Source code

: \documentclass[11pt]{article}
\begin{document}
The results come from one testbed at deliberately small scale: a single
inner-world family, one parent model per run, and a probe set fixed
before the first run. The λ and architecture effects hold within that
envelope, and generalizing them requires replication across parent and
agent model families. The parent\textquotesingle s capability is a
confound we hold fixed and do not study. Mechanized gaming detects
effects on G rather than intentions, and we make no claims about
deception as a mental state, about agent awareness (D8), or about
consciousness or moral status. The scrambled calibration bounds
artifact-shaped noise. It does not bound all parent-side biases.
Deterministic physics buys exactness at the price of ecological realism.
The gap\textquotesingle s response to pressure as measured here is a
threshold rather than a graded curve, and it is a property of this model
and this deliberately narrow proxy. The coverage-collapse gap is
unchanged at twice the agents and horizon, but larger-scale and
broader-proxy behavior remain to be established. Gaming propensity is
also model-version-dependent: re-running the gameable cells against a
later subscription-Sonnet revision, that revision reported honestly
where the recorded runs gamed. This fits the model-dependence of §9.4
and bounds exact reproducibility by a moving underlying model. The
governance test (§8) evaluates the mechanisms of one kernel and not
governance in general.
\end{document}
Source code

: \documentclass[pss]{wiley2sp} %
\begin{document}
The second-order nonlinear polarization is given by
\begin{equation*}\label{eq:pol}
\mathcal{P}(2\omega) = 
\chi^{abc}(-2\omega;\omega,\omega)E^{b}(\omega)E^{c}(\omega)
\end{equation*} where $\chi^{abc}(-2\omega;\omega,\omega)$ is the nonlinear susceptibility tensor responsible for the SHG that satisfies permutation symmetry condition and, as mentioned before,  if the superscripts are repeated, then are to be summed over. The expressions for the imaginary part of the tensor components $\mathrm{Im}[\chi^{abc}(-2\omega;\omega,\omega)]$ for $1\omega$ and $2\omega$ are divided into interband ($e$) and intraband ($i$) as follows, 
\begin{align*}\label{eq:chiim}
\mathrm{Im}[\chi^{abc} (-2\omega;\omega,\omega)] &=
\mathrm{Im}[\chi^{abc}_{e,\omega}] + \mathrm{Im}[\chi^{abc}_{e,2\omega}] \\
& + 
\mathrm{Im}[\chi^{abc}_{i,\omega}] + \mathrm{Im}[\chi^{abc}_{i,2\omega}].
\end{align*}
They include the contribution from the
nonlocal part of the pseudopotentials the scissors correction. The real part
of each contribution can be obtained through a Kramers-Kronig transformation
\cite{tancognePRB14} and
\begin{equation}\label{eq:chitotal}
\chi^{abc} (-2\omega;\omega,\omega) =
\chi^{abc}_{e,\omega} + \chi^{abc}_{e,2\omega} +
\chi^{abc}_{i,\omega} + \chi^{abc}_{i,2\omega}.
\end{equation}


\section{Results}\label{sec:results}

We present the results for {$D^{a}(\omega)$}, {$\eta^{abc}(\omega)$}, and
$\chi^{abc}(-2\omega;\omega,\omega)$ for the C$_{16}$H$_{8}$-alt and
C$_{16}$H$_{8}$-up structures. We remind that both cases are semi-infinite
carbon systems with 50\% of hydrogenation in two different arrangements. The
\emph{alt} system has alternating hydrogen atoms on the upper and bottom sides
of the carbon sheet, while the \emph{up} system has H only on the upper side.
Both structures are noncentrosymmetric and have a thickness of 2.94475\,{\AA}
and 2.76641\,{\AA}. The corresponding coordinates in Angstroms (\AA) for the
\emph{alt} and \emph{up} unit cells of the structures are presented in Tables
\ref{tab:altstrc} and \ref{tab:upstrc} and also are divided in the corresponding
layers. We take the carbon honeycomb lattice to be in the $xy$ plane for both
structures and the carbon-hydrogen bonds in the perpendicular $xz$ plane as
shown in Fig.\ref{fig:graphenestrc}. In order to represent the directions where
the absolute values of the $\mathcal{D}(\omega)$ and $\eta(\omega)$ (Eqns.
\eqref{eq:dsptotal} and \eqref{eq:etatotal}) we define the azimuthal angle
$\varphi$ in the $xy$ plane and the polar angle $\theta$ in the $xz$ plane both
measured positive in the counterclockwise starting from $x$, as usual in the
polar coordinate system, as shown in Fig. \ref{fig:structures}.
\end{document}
* * *
- [TASK REQUIREMENTS]: Find each line in the material above that carries the string "mathcal", and copy it.

- [SOLUTION TO THE EXERCISE]:
\mathcal{P}(2\omega) = 
the absolute values of the $\mathcal{D}(\omega)$ and $\eta(\omega)$ (Eqns.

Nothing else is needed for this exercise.